Friday, Aug. 12, 1966
What BEA Really Means
England's troubled airplane-making industry is long since inured to insult, but last week it suffered one of the unkindest blows of all. The country's two biggest airlines, BOAC and BEA, both state-controlled, asked the government for permission to buy Boeing-made U.S. planes.
BOAC wanted to commit $154 million toward the purchase of six Boeing 747s, the jumbo jet (up to 490 passengers) that will go into service in late 1969. The government gave BOAC a go-ahead. Already under fire because its British-made equipment has developed maintenance bugs, BEA asked that it be allowed to buy $224 million worth of Boeing 727s and 737s, both relatively short-range but highly economical jets. BEA got turned down cold.

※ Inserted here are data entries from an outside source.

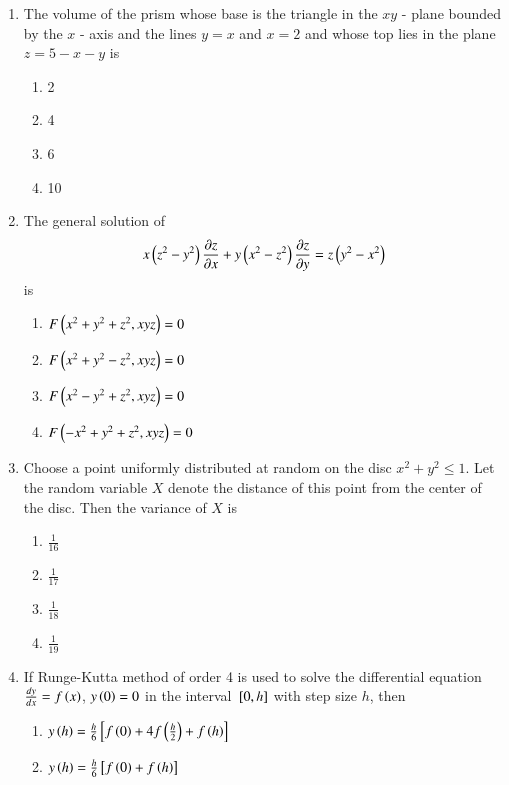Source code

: \documentclass[journal]{IEEEtran}
\begin{document}
\begin{enumerate}
\item The volume of the prism whose base is the triangle in the $xy$ - plane bounded by the $x$ - axis and the lines $y = x$ and $x = 2$ and whose top lies in the plane $z = 5 - x - y$ is
    \begin{enumerate}
        \item 2
        \item 4
        \item 6
        \item 10 \\
    \end{enumerate}
\item The general solution of 
\begin{align*}
    x\left(z^2 - y^2\right)\frac{\partial z}{\partial x} + y\left(x^2 - z^2\right)\frac{\partial z}{\partial y} = z\left(y^2 - x^2\right)
\end{align*}
is
\begin{enumerate}
    \item $F\left(x^2 + y^2 + z^2, xyz\right) = 0$
    \item $F\left(x^2 + y^2 - z^2, xyz\right) = 0$
    \item $F\left(x^2 - y^2 + z^2, xyz\right) = 0$
    \item $F\left(-x^2 + y^2 + z^2, xyz\right) = 0$ \\
\end{enumerate}
\item Choose a point uniformly distributed at random on the disc $x^2 + y^2 \leq 1$. Let the random variable $X$ denote the distance of this point from the center of the disc. Then the variance of $X$ is 
\begin{enumerate}
    \item $\frac{1}{16}$
    \item $\frac{1}{17}$
    \item $\frac{1}{18}$
    \item $\frac{1}{19}$ \\
\end{enumerate}
\item If Runge-Kutta method of order 4 is used to solve the differential equation $\frac{dy}{dx} = f\left(x\right)$, $y\left(0\right) = 0$ in the interval ${}\left[0, h\right]$ with step size $h$, then
 \begin{enumerate}
     \item $y\left(h\right) = \frac{h}{6}{}\left[f\left(0\right) + 4f\left(\frac{h}{2}\right) + f\left(h\right)\right]$
     \item $y\left(h\right) = \frac{h}{6}{}\left[f\left(0\right) + f\left(h\right)\right]$

\end{enumerate}
\end{enumerate}
\end{document}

Minister of Aviation Fred Mulley announced in the House of Commons that instead of its Boeings, BEA must buy made-in-Britain aircraft, with a choice between the Hawker-Siddeley Trident III, the Vickers VC-10 and the BAC-One-Eleven. The equivalent number of British airplanes would cost BEA about $56 million more than the Boeings, but, said Mulley, the government itself would make up the difference. Hearing the news, BEA Chairman Sir Anthony Milward, who holds his job only at the pleasure of the government, bleakly announced that the company's initials should no longer stand for British European Airways, but rather for "British Equipment Again."